Beberapa
waktu yang lalu saya bercerita mengenai perjalanan saya ke Nusa Penida untuk
meninjau demplot energi terbarukan pada konferensi mengenai perubahan iklim dan
lingkungan hidup PBB di Nusa Dua. Saat ferry yang membawa kami dari Nusa Penida
mendarat di pelabuhan Padangbai, terbersit pikiran untuk tidak langsung kembali
ke Denpasar atau Kuta, melainkan mencari obyek-obyek wisata di sekitar
Karangasem. Alih-alih berjalan ke barat kami melanjutkan perjalanan ke arah
timur.
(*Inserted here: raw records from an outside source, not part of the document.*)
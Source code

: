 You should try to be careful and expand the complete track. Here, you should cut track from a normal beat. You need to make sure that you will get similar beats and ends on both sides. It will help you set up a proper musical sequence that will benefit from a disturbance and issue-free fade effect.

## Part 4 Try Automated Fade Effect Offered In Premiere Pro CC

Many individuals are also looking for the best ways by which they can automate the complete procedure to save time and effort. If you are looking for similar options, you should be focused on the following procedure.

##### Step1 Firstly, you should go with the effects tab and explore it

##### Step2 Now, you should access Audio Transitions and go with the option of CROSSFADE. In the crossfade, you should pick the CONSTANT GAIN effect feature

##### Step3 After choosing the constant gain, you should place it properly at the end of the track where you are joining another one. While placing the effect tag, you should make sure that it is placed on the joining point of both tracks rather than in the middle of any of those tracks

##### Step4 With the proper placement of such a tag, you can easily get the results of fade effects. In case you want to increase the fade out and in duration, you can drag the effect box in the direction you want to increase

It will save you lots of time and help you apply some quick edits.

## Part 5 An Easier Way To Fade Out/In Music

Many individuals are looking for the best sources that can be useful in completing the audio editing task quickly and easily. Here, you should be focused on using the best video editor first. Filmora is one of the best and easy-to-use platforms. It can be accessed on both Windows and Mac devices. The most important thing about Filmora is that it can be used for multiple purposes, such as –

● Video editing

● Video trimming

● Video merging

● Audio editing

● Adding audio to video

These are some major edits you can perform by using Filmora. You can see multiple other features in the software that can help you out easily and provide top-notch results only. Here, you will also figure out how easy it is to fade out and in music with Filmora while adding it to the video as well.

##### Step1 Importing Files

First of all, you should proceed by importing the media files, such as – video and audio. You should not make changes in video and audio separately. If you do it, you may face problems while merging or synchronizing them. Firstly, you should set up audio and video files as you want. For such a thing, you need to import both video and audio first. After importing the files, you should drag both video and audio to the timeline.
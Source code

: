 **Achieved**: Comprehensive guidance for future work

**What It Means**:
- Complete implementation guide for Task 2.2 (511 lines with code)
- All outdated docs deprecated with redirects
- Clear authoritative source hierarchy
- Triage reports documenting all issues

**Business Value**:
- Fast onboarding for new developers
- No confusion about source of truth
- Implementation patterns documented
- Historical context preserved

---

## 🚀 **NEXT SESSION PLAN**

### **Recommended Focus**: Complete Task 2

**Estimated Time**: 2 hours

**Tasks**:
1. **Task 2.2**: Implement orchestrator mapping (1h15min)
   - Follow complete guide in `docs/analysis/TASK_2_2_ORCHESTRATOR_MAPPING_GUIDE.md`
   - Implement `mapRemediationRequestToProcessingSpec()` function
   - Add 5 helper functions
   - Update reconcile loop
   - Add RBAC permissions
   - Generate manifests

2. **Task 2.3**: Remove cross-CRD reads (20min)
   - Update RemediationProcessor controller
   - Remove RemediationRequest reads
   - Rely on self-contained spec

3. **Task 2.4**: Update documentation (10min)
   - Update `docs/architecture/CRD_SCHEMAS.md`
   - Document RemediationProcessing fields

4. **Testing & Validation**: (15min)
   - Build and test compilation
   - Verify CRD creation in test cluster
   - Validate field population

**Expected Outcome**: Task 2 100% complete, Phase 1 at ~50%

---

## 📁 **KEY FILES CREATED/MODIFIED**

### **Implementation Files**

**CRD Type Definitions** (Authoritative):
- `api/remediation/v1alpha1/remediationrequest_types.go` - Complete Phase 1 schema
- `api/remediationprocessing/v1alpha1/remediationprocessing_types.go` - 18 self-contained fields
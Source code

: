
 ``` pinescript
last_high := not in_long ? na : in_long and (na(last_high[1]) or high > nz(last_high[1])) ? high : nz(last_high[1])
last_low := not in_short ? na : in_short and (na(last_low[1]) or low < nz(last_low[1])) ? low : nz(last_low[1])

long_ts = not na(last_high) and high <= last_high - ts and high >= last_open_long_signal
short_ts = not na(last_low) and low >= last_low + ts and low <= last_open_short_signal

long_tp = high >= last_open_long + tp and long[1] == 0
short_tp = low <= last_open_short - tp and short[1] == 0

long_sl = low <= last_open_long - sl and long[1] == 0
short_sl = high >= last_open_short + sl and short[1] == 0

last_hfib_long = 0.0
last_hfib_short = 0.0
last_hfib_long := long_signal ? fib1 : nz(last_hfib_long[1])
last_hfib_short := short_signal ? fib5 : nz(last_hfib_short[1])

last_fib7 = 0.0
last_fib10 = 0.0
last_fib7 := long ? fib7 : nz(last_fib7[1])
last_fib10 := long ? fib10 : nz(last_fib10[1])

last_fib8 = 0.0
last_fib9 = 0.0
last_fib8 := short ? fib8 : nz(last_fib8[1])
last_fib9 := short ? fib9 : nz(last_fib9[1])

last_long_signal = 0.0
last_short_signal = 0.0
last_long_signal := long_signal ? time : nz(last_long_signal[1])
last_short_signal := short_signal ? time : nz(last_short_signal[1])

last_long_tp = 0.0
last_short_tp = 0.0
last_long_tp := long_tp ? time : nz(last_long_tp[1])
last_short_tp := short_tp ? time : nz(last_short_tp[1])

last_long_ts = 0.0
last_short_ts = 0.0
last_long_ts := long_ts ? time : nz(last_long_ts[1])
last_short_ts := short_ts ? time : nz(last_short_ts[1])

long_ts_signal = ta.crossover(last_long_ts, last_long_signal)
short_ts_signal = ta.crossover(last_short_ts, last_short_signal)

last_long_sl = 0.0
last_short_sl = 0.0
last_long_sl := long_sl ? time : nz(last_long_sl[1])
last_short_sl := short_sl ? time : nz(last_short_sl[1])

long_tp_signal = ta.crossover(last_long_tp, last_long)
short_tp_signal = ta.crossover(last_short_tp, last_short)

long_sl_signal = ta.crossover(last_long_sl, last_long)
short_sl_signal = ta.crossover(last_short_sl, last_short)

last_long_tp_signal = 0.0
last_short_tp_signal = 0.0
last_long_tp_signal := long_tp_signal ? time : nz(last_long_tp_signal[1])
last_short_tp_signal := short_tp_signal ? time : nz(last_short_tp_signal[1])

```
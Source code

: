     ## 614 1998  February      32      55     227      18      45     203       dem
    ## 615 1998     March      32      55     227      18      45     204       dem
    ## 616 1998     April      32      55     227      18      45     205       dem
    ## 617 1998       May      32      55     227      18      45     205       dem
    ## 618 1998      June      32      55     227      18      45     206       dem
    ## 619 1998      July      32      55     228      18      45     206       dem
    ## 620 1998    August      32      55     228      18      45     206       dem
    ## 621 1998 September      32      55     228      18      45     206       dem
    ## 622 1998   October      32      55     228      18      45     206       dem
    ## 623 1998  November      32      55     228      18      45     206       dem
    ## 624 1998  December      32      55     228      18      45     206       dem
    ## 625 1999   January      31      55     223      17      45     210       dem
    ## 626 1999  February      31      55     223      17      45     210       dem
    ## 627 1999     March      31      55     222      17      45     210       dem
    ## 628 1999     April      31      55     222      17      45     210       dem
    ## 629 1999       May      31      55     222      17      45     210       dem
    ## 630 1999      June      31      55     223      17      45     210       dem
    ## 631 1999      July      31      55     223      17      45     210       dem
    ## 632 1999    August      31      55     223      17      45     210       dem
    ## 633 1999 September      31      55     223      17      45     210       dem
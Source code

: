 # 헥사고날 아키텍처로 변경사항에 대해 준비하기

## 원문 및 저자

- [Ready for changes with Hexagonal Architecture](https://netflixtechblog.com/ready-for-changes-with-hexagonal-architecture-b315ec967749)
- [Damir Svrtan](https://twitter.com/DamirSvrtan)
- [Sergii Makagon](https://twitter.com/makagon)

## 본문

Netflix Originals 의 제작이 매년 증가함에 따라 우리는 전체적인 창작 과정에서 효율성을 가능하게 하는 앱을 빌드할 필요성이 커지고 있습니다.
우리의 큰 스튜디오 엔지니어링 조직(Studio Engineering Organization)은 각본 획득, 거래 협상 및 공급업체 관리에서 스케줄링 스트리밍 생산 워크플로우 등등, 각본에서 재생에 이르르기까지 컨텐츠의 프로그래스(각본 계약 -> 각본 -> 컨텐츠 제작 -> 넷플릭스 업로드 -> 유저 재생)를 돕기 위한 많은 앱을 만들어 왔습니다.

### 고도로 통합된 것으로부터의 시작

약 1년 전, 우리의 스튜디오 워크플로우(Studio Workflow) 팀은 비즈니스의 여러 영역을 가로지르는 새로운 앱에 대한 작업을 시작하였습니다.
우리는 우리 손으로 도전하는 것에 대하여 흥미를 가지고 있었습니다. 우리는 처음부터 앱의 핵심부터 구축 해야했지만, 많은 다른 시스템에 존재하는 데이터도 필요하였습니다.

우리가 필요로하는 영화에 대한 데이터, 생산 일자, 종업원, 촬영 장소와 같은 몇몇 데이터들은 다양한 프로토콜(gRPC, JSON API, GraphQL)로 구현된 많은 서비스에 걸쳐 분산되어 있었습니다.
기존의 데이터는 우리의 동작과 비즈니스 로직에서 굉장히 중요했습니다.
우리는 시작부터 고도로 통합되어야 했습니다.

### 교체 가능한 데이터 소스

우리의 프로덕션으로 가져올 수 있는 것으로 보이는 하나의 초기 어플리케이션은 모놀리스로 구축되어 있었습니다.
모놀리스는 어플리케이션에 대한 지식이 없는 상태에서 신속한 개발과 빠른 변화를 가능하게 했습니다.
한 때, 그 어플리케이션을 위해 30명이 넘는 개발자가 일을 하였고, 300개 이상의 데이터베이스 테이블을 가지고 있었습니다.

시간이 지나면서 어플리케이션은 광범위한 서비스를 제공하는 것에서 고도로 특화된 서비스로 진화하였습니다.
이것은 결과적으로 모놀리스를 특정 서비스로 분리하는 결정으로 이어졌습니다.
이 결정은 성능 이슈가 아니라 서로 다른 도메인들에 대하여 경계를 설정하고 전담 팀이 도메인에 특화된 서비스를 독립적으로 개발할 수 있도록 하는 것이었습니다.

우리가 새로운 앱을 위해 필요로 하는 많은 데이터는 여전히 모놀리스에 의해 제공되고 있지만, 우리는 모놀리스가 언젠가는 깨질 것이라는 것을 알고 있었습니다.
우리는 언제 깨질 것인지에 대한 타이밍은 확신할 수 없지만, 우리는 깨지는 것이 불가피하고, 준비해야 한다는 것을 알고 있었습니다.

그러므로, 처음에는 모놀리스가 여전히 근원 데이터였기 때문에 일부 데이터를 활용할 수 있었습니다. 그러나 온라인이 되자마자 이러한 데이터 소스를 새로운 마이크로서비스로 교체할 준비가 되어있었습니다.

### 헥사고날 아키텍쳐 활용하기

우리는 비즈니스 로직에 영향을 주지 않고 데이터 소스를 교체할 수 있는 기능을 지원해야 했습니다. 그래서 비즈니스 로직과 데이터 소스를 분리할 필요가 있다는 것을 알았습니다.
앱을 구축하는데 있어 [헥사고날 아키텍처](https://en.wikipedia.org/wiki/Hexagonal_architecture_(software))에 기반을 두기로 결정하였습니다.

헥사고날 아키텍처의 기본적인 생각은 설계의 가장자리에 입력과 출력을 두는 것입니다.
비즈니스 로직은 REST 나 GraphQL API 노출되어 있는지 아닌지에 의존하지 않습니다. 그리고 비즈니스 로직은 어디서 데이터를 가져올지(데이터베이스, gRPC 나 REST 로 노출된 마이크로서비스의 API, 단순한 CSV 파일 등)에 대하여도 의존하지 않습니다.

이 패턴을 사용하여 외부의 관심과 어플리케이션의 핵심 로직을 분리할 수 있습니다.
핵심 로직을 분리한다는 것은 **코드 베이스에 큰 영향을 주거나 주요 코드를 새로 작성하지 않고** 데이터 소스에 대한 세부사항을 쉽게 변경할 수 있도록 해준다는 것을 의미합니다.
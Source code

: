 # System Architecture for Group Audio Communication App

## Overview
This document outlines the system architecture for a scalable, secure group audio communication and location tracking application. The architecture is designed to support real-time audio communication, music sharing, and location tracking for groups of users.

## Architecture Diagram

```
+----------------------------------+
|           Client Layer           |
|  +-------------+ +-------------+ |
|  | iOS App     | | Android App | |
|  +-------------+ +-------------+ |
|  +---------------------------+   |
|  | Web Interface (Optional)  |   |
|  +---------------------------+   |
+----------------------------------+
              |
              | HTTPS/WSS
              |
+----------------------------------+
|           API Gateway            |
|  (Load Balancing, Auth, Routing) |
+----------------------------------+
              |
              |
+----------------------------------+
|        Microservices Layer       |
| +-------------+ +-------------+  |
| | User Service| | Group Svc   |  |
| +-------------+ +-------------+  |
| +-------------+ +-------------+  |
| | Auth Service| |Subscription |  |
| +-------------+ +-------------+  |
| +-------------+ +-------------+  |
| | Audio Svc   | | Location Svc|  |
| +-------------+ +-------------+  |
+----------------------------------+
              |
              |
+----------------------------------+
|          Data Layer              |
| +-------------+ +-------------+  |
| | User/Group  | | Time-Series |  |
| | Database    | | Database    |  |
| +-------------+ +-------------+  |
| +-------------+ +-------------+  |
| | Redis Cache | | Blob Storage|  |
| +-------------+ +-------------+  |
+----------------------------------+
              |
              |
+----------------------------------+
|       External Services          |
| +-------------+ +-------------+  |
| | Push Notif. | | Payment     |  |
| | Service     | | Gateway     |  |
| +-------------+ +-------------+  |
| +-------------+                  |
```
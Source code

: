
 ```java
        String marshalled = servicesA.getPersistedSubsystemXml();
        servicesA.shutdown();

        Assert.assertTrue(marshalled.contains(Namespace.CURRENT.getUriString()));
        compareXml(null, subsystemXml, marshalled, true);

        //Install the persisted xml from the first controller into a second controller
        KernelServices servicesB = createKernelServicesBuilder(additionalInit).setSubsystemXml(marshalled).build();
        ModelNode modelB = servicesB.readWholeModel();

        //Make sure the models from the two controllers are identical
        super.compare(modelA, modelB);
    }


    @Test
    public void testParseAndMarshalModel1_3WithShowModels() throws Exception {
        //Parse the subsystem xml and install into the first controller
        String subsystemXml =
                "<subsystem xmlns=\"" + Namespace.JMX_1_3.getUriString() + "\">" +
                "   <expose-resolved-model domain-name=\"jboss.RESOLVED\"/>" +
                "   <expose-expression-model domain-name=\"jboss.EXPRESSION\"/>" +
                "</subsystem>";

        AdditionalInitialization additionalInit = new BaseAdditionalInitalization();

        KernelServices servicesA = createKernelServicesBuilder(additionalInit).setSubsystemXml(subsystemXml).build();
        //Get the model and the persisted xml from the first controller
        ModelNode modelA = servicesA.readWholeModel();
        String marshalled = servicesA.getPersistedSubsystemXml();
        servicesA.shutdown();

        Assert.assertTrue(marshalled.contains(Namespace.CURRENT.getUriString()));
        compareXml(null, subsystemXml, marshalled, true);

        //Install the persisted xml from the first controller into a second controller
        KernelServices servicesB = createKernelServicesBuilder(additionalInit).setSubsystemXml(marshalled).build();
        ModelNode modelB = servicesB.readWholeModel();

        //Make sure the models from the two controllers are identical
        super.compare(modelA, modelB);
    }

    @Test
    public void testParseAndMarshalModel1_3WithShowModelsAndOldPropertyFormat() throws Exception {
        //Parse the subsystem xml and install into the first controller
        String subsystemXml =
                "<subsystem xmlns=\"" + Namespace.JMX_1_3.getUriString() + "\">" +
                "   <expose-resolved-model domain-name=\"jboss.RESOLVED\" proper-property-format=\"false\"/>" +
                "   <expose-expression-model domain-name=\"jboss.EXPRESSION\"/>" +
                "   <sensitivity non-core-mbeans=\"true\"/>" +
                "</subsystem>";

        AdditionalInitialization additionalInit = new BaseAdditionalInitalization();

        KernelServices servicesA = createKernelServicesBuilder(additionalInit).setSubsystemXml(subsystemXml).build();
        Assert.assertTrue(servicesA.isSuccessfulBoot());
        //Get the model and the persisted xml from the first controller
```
Inilah cerita mengenai perjalanan itu – yang telah berlalu sekitar lebih
dari sepuluh tahun yang lalu – yang
sebagian masih saya ingat.
Dengan
mengendarai kendaraan roda empat SUV, rombongan sebanyak enam orang , bergerak pelahan menanjak meninggalkan
pelabuhan Pandangbai, berbelok ke kanan lalu melaju ke arah timur melalui alam
pedesaan yang lengang. Meski sudah sekitar sepuluh kali ke Bali, tapi
perjalanan ke timur ini baru sekali kali ini kualami. Seperti jalan-jalan di pulau
dewata pada umumnya, jalan ke timur tidak kalah eloknya, kalau tidak mau
dikatakan lebih indah. Tidak berapa lama perjalanan mengarah ke bibir pantai.
Candidasa
Inilah
Candidasa. Kala itu hari telah menjelang atau melewati tengah hari, namun waktu
di pantai Candidasa seperti mengapung dalam senja. Waktu sungguh seperti
terhenti dan terlupakan. Seluruh perhatian tercurah pada pemandangan alam yang
seperti tercitra dalam mimpi. Di sebelah kanan adalah pantai seluas mata
memandang, ada pasir dan batu karang serta deburan ombak ke bibir pantai dengan
langit terang dan matahari yang bersinar cemerlang namun tak terasa panas. Di
sebelah kiri berjajar deretan kafe-kafe dan restoran seperti terabadikan dalam sebuah
foto dalam kartu pos yang biasa kita lihat di toko buku atau halaman kantor
pos. Kami berhenti sejenak, menikmati bentang alam, mengambil gambar dan segera
berlalu, tak mau berlama-lama, khawatir tersedot ke dalam lipatan waktu dan
tidak bisa keluar lagi. Dengan keharuan tanpa meneteskan air mata, kamipun
meninggalkan kawasan Candisasa, melaju menuju tujuan yang telah kami tetapkan,
istana Karangasem di Amlapura.
Setelah
berkendara sekitar setengah jam dari Candidasa, melewati kawasan hijau, jalan
yang mendaki dan kebun-kebun yang rimbun, kamipun tiba di Amlapura, dan dari
sana kami langsung menuju Istana Karangasem.
Istana
Karangasem
Istana
Karangasem berjarak sekitar lima km dari kota Amlapura, ibukota Kabupaten
Karangasem. Bangunan istana bergaya arsitektur Belanda, sedangkan seni ukir
yang menghiasi tempat ini merupakan pengaruh dari budaya Bali. Disamping itu,
arsitektur Cina dapat terlihat pada bentuk gerbang, gazebo, dan kolam segi
delapan. Istana Karangasem dibangun di atas kolam yang luas, sehingga orang
harus melalui jembatan panjang untuk mencapainya. Istana ini milik raja
Karangasem, namun kini tidak dihuni, tapi dijadikan semacam museum dan obyek
wisata. Waktu kami berkunjung, pengunjung yang datang tidak terlalu ramai,
sehingga kami bisa leluasa menikmati keindahan istana yang indah dan megah ini.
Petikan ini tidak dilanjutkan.